• Task prompt
The copy must match the data below line for line and contain no images.

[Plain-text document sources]
▼
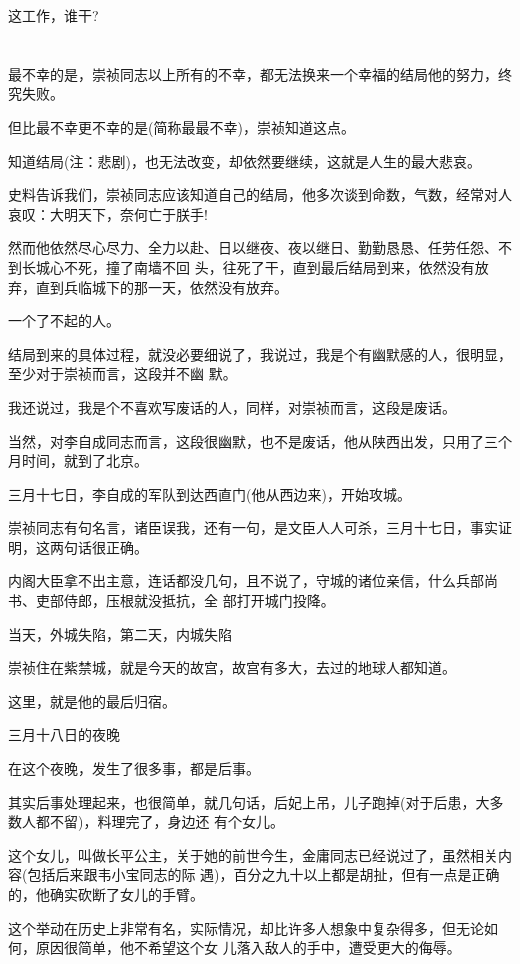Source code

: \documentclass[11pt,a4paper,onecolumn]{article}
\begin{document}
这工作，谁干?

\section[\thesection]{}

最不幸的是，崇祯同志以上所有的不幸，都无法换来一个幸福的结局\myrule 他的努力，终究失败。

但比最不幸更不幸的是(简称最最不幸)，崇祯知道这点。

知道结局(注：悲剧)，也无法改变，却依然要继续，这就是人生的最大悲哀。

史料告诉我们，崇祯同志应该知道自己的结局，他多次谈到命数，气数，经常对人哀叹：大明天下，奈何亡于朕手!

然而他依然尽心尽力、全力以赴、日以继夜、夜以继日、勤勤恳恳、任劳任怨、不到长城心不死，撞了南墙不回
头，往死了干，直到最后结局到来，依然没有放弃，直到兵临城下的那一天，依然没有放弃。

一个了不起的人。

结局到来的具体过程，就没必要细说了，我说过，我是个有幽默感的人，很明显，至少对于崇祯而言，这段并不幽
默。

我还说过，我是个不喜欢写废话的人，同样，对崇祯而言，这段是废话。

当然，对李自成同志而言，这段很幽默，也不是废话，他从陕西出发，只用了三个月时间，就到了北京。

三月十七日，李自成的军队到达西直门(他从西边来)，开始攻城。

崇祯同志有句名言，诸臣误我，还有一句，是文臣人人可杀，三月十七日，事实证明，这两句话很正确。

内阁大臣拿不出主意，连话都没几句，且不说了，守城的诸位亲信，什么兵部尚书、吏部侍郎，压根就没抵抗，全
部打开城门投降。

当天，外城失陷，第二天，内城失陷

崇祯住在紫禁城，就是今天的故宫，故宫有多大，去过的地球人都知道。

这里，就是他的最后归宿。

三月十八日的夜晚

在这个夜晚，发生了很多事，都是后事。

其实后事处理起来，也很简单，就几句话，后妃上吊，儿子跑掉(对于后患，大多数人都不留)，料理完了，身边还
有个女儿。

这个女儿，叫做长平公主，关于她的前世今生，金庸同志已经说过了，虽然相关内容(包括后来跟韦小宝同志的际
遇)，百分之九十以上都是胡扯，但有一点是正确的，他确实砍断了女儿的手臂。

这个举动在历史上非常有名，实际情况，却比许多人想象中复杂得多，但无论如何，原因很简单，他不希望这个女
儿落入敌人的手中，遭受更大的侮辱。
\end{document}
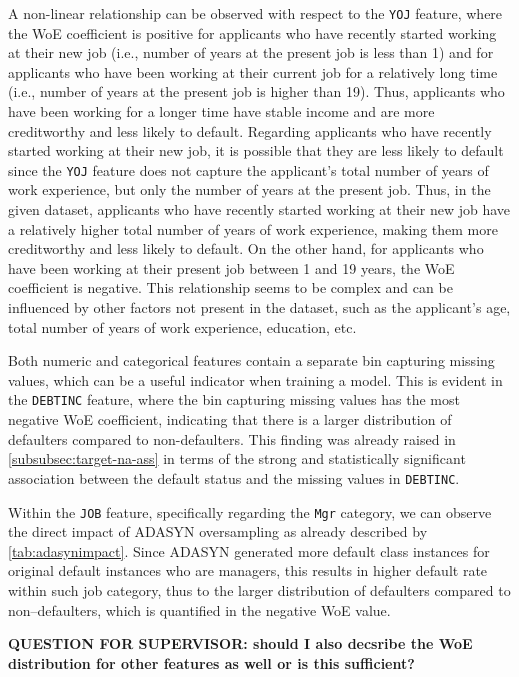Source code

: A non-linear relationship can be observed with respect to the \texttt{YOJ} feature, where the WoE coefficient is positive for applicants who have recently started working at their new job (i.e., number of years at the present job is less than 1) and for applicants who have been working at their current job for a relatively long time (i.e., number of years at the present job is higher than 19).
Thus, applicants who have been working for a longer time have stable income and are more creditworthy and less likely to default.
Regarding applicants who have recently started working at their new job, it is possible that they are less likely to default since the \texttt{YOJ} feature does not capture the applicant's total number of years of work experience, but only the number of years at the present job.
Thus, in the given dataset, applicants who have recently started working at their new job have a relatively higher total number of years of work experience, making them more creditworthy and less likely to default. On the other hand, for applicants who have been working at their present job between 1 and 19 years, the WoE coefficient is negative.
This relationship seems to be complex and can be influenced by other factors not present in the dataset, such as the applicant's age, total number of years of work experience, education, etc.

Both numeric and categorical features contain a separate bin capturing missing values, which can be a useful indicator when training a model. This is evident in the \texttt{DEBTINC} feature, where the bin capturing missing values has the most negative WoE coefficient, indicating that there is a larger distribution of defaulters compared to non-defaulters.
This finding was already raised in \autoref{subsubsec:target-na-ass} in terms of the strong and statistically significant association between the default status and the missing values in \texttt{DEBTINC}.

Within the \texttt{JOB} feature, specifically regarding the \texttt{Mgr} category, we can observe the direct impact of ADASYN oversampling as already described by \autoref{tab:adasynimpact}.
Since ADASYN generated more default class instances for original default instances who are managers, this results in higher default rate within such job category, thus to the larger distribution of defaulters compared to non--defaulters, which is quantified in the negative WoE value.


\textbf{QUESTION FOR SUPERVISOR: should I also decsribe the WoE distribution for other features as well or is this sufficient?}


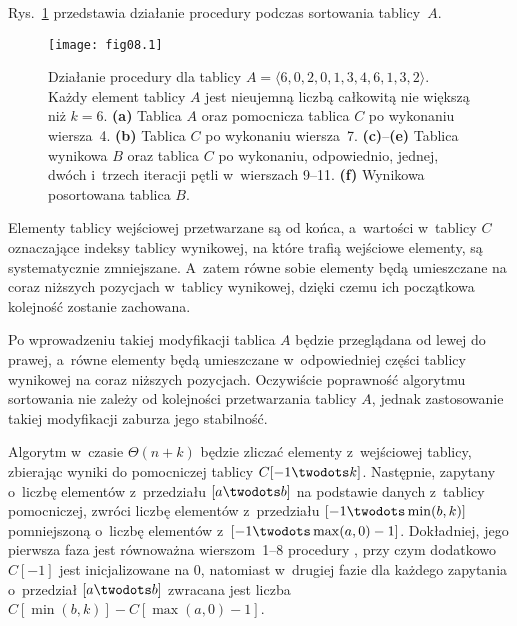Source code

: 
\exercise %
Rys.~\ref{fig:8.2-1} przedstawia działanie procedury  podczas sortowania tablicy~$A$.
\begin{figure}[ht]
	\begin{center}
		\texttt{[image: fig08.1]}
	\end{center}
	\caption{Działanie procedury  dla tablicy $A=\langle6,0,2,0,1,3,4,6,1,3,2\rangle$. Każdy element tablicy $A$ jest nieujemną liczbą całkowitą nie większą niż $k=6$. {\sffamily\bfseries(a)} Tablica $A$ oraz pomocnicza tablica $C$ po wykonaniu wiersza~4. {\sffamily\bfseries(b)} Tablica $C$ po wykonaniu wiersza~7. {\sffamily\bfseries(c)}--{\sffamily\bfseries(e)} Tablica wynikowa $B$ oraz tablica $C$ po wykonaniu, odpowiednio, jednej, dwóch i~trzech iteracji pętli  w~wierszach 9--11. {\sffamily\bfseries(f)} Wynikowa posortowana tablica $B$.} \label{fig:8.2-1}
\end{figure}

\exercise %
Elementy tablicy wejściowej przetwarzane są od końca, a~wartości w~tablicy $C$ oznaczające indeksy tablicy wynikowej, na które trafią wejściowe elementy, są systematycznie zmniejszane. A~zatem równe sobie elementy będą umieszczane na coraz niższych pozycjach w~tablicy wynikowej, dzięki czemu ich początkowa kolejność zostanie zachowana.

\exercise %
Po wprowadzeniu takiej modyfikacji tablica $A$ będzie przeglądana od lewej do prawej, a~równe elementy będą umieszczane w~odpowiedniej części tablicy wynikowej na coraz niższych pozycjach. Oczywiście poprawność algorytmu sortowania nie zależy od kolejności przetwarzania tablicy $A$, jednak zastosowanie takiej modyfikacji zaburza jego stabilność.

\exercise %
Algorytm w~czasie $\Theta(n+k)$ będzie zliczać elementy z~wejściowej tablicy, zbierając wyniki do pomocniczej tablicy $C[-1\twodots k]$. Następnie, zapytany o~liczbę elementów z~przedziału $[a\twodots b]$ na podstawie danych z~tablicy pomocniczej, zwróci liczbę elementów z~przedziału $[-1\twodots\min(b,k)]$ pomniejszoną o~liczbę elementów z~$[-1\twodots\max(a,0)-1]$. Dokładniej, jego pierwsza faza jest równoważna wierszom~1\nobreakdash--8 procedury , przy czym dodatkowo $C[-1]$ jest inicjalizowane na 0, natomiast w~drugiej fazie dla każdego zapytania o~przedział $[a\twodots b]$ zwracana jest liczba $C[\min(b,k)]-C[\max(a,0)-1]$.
▲
• Answer for this exercise
Source code

: \documentclass[11pt,a4paper,onecolumn]{article}
\begin{document}
这工作，谁干?

\section[\thesection]{}

最不幸的是，崇祯同志以上所有的不幸，都无法换来一个幸福的结局\myrule 他的努力，终究失败。

但比最不幸更不幸的是(简称最最不幸)，崇祯知道这点。

知道结局(注：悲剧)，也无法改变，却依然要继续，这就是人生的最大悲哀。

史料告诉我们，崇祯同志应该知道自己的结局，他多次谈到命数，气数，经常对人哀叹：大明天下，奈何亡于朕手!

然而他依然尽心尽力、全力以赴、日以继夜、夜以继日、勤勤恳恳、任劳任怨、不到长城心不死，撞了南墙不回
头，往死了干，直到最后结局到来，依然没有放弃，直到兵临城下的那一天，依然没有放弃。

一个了不起的人。

结局到来的具体过程，就没必要细说了，我说过，我是个有幽默感的人，很明显，至少对于崇祯而言，这段并不幽
默。

我还说过，我是个不喜欢写废话的人，同样，对崇祯而言，这段是废话。

当然，对李自成同志而言，这段很幽默，也不是废话，他从陕西出发，只用了三个月时间，就到了北京。

三月十七日，李自成的军队到达西直门(他从西边来)，开始攻城。

崇祯同志有句名言，诸臣误我，还有一句，是文臣人人可杀，三月十七日，事实证明，这两句话很正确。

内阁大臣拿不出主意，连话都没几句，且不说了，守城的诸位亲信，什么兵部尚书、吏部侍郎，压根就没抵抗，全
部打开城门投降。

当天，外城失陷，第二天，内城失陷

崇祯住在紫禁城，就是今天的故宫，故宫有多大，去过的地球人都知道。

这里，就是他的最后归宿。

三月十八日的夜晚

在这个夜晚，发生了很多事，都是后事。

其实后事处理起来，也很简单，就几句话，后妃上吊，儿子跑掉(对于后患，大多数人都不留)，料理完了，身边还
有个女儿。

这个女儿，叫做长平公主，关于她的前世今生，金庸同志已经说过了，虽然相关内容(包括后来跟韦小宝同志的际
遇)，百分之九十以上都是胡扯，但有一点是正确的，他确实砍断了女儿的手臂。

这个举动在历史上非常有名，实际情况，却比许多人想象中复杂得多，但无论如何，原因很简单，他不希望这个女
儿落入敌人的手中，遭受更大的侮辱。
\end{document}
Source code

: A non-linear relationship can be observed with respect to the \texttt{YOJ} feature, where the WoE coefficient is positive for applicants who have recently started working at their new job (i.e., number of years at the present job is less than 1) and for applicants who have been working at their current job for a relatively long time (i.e., number of years at the present job is higher than 19).
Thus, applicants who have been working for a longer time have stable income and are more creditworthy and less likely to default.
Regarding applicants who have recently started working at their new job, it is possible that they are less likely to default since the \texttt{YOJ} feature does not capture the applicant's total number of years of work experience, but only the number of years at the present job.
Thus, in the given dataset, applicants who have recently started working at their new job have a relatively higher total number of years of work experience, making them more creditworthy and less likely to default. On the other hand, for applicants who have been working at their present job between 1 and 19 years, the WoE coefficient is negative.
This relationship seems to be complex and can be influenced by other factors not present in the dataset, such as the applicant's age, total number of years of work experience, education, etc.

Both numeric and categorical features contain a separate bin capturing missing values, which can be a useful indicator when training a model. This is evident in the \texttt{DEBTINC} feature, where the bin capturing missing values has the most negative WoE coefficient, indicating that there is a larger distribution of defaulters compared to non-defaulters.
This finding was already raised in \autoref{subsubsec:target-na-ass} in terms of the strong and statistically significant association between the default status and the missing values in \texttt{DEBTINC}.

Within the \texttt{JOB} feature, specifically regarding the \texttt{Mgr} category, we can observe the direct impact of ADASYN oversampling as already described by \autoref{tab:adasynimpact}.
Since ADASYN generated more default class instances for original default instances who are managers, this results in higher default rate within such job category, thus to the larger distribution of defaulters compared to non--defaulters, which is quantified in the negative WoE value.


\textbf{QUESTION FOR SUPERVISOR: should I also decsribe the WoE distribution for other features as well or is this sufficient?}


Source code

: 
\exercise %
Rys.~\ref{fig:8.2-1} przedstawia działanie procedury  podczas sortowania tablicy~$A$.
\begin{figure}[ht]
	\begin{center}
		\texttt{[image: fig08.1]}
	\end{center}
	\caption{Działanie procedury  dla tablicy $A=\langle6,0,2,0,1,3,4,6,1,3,2\rangle$. Każdy element tablicy $A$ jest nieujemną liczbą całkowitą nie większą niż $k=6$. {\sffamily\bfseries(a)} Tablica $A$ oraz pomocnicza tablica $C$ po wykonaniu wiersza~4. {\sffamily\bfseries(b)} Tablica $C$ po wykonaniu wiersza~7. {\sffamily\bfseries(c)}--{\sffamily\bfseries(e)} Tablica wynikowa $B$ oraz tablica $C$ po wykonaniu, odpowiednio, jednej, dwóch i~trzech iteracji pętli  w~wierszach 9--11. {\sffamily\bfseries(f)} Wynikowa posortowana tablica $B$.} \label{fig:8.2-1}
\end{figure}

\exercise %
Elementy tablicy wejściowej przetwarzane są od końca, a~wartości w~tablicy $C$ oznaczające indeksy tablicy wynikowej, na które trafią wejściowe elementy, są systematycznie zmniejszane. A~zatem równe sobie elementy będą umieszczane na coraz niższych pozycjach w~tablicy wynikowej, dzięki czemu ich początkowa kolejność zostanie zachowana.

\exercise %
Po wprowadzeniu takiej modyfikacji tablica $A$ będzie przeglądana od lewej do prawej, a~równe elementy będą umieszczane w~odpowiedniej części tablicy wynikowej na coraz niższych pozycjach. Oczywiście poprawność algorytmu sortowania nie zależy od kolejności przetwarzania tablicy $A$, jednak zastosowanie takiej modyfikacji zaburza jego stabilność.

\exercise %
Algorytm w~czasie $\Theta(n+k)$ będzie zliczać elementy z~wejściowej tablicy, zbierając wyniki do pomocniczej tablicy $C[-1\twodots k]$. Następnie, zapytany o~liczbę elementów z~przedziału $[a\twodots b]$ na podstawie danych z~tablicy pomocniczej, zwróci liczbę elementów z~przedziału $[-1\twodots\min(b,k)]$ pomniejszoną o~liczbę elementów z~$[-1\twodots\max(a,0)-1]$. Dokładniej, jego pierwsza faza jest równoważna wierszom~1\nobreakdash--8 procedury , przy czym dodatkowo $C[-1]$ jest inicjalizowane na 0, natomiast w~drugiej fazie dla każdego zapytania o~przedział $[a\twodots b]$ zwracana jest liczba $C[\min(b,k)]-C[\max(a,0)-1]$.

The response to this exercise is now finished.